Data under study:
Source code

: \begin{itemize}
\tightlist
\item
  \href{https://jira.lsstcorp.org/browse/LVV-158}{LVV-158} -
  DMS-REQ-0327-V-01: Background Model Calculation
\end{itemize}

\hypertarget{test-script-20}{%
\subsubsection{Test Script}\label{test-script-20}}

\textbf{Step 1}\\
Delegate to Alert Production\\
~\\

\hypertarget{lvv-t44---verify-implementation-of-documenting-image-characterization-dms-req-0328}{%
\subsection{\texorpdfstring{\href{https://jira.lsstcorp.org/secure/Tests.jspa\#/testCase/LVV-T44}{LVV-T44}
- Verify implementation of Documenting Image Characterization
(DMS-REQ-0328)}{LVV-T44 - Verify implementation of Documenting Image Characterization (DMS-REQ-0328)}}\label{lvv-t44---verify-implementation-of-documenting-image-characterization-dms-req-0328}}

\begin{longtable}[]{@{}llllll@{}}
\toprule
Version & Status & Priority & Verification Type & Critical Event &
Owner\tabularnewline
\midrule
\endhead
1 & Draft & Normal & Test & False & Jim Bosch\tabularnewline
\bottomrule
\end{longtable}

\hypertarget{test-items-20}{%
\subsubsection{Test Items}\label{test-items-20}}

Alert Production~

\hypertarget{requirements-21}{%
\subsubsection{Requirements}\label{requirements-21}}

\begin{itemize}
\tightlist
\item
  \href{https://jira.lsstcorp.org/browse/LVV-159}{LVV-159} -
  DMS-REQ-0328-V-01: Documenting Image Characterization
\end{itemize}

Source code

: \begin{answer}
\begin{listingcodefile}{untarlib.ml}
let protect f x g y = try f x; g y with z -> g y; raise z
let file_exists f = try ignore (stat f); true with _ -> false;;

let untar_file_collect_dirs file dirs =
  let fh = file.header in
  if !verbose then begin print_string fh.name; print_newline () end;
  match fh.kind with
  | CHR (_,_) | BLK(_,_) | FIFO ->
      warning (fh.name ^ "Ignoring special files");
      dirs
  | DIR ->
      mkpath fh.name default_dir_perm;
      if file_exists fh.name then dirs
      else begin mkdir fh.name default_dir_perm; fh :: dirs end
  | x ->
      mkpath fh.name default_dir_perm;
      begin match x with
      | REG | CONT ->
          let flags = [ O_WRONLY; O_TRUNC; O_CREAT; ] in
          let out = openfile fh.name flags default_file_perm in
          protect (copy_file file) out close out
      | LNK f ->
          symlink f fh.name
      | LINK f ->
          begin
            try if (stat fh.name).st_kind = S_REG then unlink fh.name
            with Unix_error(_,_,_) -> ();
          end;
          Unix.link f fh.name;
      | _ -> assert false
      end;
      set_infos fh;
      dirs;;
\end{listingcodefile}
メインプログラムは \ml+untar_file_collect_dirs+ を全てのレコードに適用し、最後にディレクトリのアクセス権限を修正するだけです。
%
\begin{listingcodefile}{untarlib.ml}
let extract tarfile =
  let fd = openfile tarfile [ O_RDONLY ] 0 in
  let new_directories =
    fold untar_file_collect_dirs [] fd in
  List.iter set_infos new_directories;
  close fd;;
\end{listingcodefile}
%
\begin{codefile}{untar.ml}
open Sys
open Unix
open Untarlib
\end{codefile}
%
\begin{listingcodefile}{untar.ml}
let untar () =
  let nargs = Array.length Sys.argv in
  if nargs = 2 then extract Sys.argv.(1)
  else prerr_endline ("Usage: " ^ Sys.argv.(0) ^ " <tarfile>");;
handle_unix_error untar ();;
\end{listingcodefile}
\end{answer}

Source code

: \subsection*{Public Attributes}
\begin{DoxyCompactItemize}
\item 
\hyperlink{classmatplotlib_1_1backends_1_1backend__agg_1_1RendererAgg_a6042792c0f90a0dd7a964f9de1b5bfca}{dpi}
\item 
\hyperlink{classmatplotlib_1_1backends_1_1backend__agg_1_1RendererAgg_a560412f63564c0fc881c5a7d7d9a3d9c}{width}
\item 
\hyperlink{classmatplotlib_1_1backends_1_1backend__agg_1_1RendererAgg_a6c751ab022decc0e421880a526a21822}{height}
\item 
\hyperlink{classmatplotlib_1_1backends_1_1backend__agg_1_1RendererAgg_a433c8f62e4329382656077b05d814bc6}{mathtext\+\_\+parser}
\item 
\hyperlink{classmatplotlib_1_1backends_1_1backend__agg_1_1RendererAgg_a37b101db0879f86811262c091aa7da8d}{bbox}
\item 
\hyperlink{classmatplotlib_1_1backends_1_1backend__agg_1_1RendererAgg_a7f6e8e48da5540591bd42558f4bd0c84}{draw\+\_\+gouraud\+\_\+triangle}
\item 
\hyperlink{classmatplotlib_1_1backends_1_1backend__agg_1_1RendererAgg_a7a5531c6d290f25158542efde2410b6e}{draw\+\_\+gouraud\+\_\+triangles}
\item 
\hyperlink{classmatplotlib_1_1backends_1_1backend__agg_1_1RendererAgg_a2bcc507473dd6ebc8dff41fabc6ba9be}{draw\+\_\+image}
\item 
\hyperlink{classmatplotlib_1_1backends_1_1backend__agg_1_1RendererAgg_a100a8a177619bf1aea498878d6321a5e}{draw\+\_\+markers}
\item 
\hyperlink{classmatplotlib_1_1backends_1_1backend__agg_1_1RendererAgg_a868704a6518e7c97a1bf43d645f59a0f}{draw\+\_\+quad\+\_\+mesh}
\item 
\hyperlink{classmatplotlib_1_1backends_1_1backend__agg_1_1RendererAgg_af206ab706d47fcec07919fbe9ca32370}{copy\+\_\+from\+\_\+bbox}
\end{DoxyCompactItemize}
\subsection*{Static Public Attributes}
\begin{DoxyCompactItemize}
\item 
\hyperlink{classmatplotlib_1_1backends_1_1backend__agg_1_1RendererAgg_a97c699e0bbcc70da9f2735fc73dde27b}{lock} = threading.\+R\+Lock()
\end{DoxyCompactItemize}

Work request: Return all of the data word for word.

Response to the task:
Source code

: \begin{itemize}
\tightlist
\item
  \href{https://jira.lsstcorp.org/browse/LVV-158}{LVV-158} -
  DMS-REQ-0327-V-01: Background Model Calculation
\end{itemize}

\hypertarget{test-script-20}{%
\subsubsection{Test Script}\label{test-script-20}}

\textbf{Step 1}\\
Delegate to Alert Production\\
~\\

\hypertarget{lvv-t44---verify-implementation-of-documenting-image-characterization-dms-req-0328}{%
\subsection{\texorpdfstring{\href{https://jira.lsstcorp.org/secure/Tests.jspa\#/testCase/LVV-T44}{LVV-T44}
- Verify implementation of Documenting Image Characterization
(DMS-REQ-0328)}{LVV-T44 - Verify implementation of Documenting Image Characterization (DMS-REQ-0328)}}\label{lvv-t44---verify-implementation-of-documenting-image-characterization-dms-req-0328}}

\begin{longtable}[]{@{}llllll@{}}
\toprule
Version & Status & Priority & Verification Type & Critical Event &
Owner\tabularnewline
\midrule
\endhead
1 & Draft & Normal & Test & False & Jim Bosch\tabularnewline
\bottomrule
\end{longtable}

\hypertarget{test-items-20}{%
\subsubsection{Test Items}\label{test-items-20}}

Alert Production~

\hypertarget{requirements-21}{%
\subsubsection{Requirements}\label{requirements-21}}

\begin{itemize}
\tightlist
\item
  \href{https://jira.lsstcorp.org/browse/LVV-159}{LVV-159} -
  DMS-REQ-0328-V-01: Documenting Image Characterization
\end{itemize}

Source code

: \begin{answer}
\begin{listingcodefile}{untarlib.ml}
let protect f x g y = try f x; g y with z -> g y; raise z
let file_exists f = try ignore (stat f); true with _ -> false;;

let untar_file_collect_dirs file dirs =
  let fh = file.header in
  if !verbose then begin print_string fh.name; print_newline () end;
  match fh.kind with
  | CHR (_,_) | BLK(_,_) | FIFO ->
      warning (fh.name ^ "Ignoring special files");
      dirs
  | DIR ->
      mkpath fh.name default_dir_perm;
      if file_exists fh.name then dirs
      else begin mkdir fh.name default_dir_perm; fh :: dirs end
  | x ->
      mkpath fh.name default_dir_perm;
      begin match x with
      | REG | CONT ->
          let flags = [ O_WRONLY; O_TRUNC; O_CREAT; ] in
          let out = openfile fh.name flags default_file_perm in
          protect (copy_file file) out close out
      | LNK f ->
          symlink f fh.name
      | LINK f ->
          begin
            try if (stat fh.name).st_kind = S_REG then unlink fh.name
            with Unix_error(_,_,_) -> ();
          end;
          Unix.link f fh.name;
      | _ -> assert false
      end;
      set_infos fh;
      dirs;;
\end{listingcodefile}
メインプログラムは \ml+untar_file_collect_dirs+ を全てのレコードに適用し、最後にディレクトリのアクセス権限を修正するだけです。
%
\begin{listingcodefile}{untarlib.ml}
let extract tarfile =
  let fd = openfile tarfile [ O_RDONLY ] 0 in
  let new_directories =
    fold untar_file_collect_dirs [] fd in
  List.iter set_infos new_directories;
  close fd;;
\end{listingcodefile}
%
\begin{codefile}{untar.ml}
open Sys
open Unix
open Untarlib
\end{codefile}
%
\begin{listingcodefile}{untar.ml}
let untar () =
  let nargs = Array.length Sys.argv in
  if nargs = 2 then extract Sys.argv.(1)
  else prerr_endline ("Usage: " ^ Sys.argv.(0) ^ " <tarfile>");;
handle_unix_error untar ();;
\end{listingcodefile}
\end{answer}

Source code

: \subsection*{Public Attributes}
\begin{DoxyCompactItemize}
\item 
\hyperlink{classmatplotlib_1_1backends_1_1backend__agg_1_1RendererAgg_a6042792c0f90a0dd7a964f9de1b5bfca}{dpi}
\item 
\hyperlink{classmatplotlib_1_1backends_1_1backend__agg_1_1RendererAgg_a560412f63564c0fc881c5a7d7d9a3d9c}{width}
\item 
\hyperlink{classmatplotlib_1_1backends_1_1backend__agg_1_1RendererAgg_a6c751ab022decc0e421880a526a21822}{height}
\item 
\hyperlink{classmatplotlib_1_1backends_1_1backend__agg_1_1RendererAgg_a433c8f62e4329382656077b05d814bc6}{mathtext\+\_\+parser}
\item 
\hyperlink{classmatplotlib_1_1backends_1_1backend__agg_1_1RendererAgg_a37b101db0879f86811262c091aa7da8d}{bbox}
\item 
\hyperlink{classmatplotlib_1_1backends_1_1backend__agg_1_1RendererAgg_a7f6e8e48da5540591bd42558f4bd0c84}{draw\+\_\+gouraud\+\_\+triangle}
\item 
\hyperlink{classmatplotlib_1_1backends_1_1backend__agg_1_1RendererAgg_a7a5531c6d290f25158542efde2410b6e}{draw\+\_\+gouraud\+\_\+triangles}
\item 
\hyperlink{classmatplotlib_1_1backends_1_1backend__agg_1_1RendererAgg_a2bcc507473dd6ebc8dff41fabc6ba9be}{draw\+\_\+image}
\item 
\hyperlink{classmatplotlib_1_1backends_1_1backend__agg_1_1RendererAgg_a100a8a177619bf1aea498878d6321a5e}{draw\+\_\+markers}
\item 
\hyperlink{classmatplotlib_1_1backends_1_1backend__agg_1_1RendererAgg_a868704a6518e7c97a1bf43d645f59a0f}{draw\+\_\+quad\+\_\+mesh}
\item 
\hyperlink{classmatplotlib_1_1backends_1_1backend__agg_1_1RendererAgg_af206ab706d47fcec07919fbe9ca32370}{copy\+\_\+from\+\_\+bbox}
\end{DoxyCompactItemize}
\subsection*{Static Public Attributes}
\begin{DoxyCompactItemize}
\item 
\hyperlink{classmatplotlib_1_1backends_1_1backend__agg_1_1RendererAgg_a97c699e0bbcc70da9f2735fc73dde27b}{lock} = threading.\+R\+Lock()
\end{DoxyCompactItemize}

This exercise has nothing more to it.